Czytania: 2 Kor 4,7-15; Ps 126 (125), 1b-2b. 2c-3. 4-5. 6 (R.: por. 5); Por. J 15,16; Mt 20,20-28
To w drodze do Jerozolimy Jezus informuje swych Apostołów, jaki los Go tam czeka i jak zakończy się jego zbawcze dzieło, które właśnie tam się dopełni. Dla Dwunastu mowa Jezusa o skazaniu, cierpieniach i śmierci na krzyżu musiała być szokująca. Jeszcze bardziej szokujące mogło być stwierdzenie, że ci, którzy chcą stać się Jego uczniami, muszą dzielić Jego los. Apostołowie zrozumieli to dopiero później. Z upływem czasu odkryli prawdziwe znaczenie bycia uczniem Jezusa i radowali się możnością dzielenia z Nim kielicha cierpień i śmierci. Nawet św. Piotr, który najmocniej i „najodważniej” sprzeciwiał się słowom Jezusa, a nawet upominał Go mówiąc: „[…]to nigdy nie może Ci się przydarzyć!” (Mt 16,22), sam później, na wzór Jezusa, złożył swoje życie na krzyżu, aby dać świadectwo wiarygodności prawdy przekazanej w Ewangelii.

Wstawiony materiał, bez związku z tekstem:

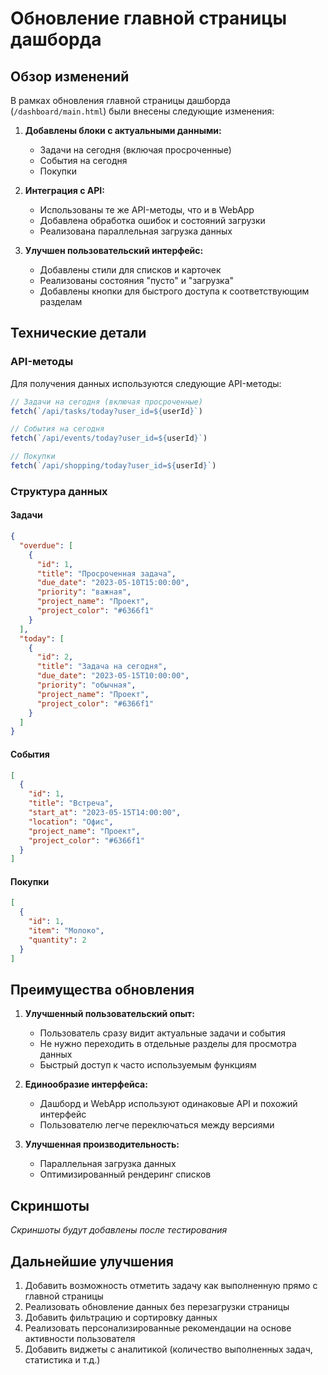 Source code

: # Обновление главной страницы дашборда

## Обзор изменений

В рамках обновления главной страницы дашборда (`/dashboard/main.html`) были внесены следующие изменения:

1. **Добавлены блоки с актуальными данными:**
   - Задачи на сегодня (включая просроченные)
   - События на сегодня
   - Покупки

2. **Интеграция с API:**
   - Использованы те же API-методы, что и в WebApp
   - Добавлена обработка ошибок и состояний загрузки
   - Реализована параллельная загрузка данных

3. **Улучшен пользовательский интерфейс:**
   - Добавлены стили для списков и карточек
   - Реализованы состояния "пусто" и "загрузка"
   - Добавлены кнопки для быстрого доступа к соответствующим разделам

## Технические детали

### API-методы

Для получения данных используются следующие API-методы:

```javascript
// Задачи на сегодня (включая просроченные)
fetch(`/api/tasks/today?user_id=${userId}`)

// События на сегодня
fetch(`/api/events/today?user_id=${userId}`)

// Покупки
fetch(`/api/shopping/today?user_id=${userId}`)
```

### Структура данных

#### Задачи
```json
{
  "overdue": [
    {
      "id": 1,
      "title": "Просроченная задача",
      "due_date": "2023-05-10T15:00:00",
      "priority": "важная",
      "project_name": "Проект",
      "project_color": "#6366f1"
    }
  ],
  "today": [
    {
      "id": 2,
      "title": "Задача на сегодня",
      "due_date": "2023-05-15T10:00:00",
      "priority": "обычная",
      "project_name": "Проект",
      "project_color": "#6366f1"
    }
  ]
}
```

#### События
```json
[
  {
    "id": 1,
    "title": "Встреча",
    "start_at": "2023-05-15T14:00:00",
    "location": "Офис",
    "project_name": "Проект",
    "project_color": "#6366f1"
  }
]
```

#### Покупки
```json
[
  {
    "id": 1,
    "item": "Молоко",
    "quantity": 2
  }
]
```

## Преимущества обновления

1. **Улучшенный пользовательский опыт:**
   - Пользователь сразу видит актуальные задачи и события
   - Не нужно переходить в отдельные разделы для просмотра данных
   - Быстрый доступ к часто используемым функциям

2. **Единообразие интерфейса:**
   - Дашборд и WebApp используют одинаковые API и похожий интерфейс
   - Пользователю легче переключаться между версиями

3. **Улучшенная производительность:**
   - Параллельная загрузка данных
   - Оптимизированный рендеринг списков

## Скриншоты

_Скриншоты будут добавлены после тестирования_

## Дальнейшие улучшения

1. Добавить возможность отметить задачу как выполненную прямо с главной страницы
2. Реализовать обновление данных без перезагрузки страницы
3. Добавить фильтрацию и сортировку данных
4. Реализовать персонализированные рекомендации на основе активности пользователя
5. Добавить виджеты с аналитикой (количество выполненных задач, статистика и т.д.)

Jakub został ścięty za przynależenie do grupy uczniów Jezusa i głoszenie Jego nauki. Jan Ewangelista musiał przejść przez wiele trudności i cierpień z powodu Ewangelii. Zresztą, żaden z Dwunastu nie odbywał swej ziemskiej pielgrzymki ciesząc się jakimś wysokim urzędem. Wszyscy uczestniczyli w cierpieniach Jezusa.
A jak ja na to patrzę? Czego wymagam od Boga? Czy jestem gotowy dzielić los swojego Mistrza, ale i Apostołów, i tak jak oni uczestniczyć w cierpieniach Jezusa?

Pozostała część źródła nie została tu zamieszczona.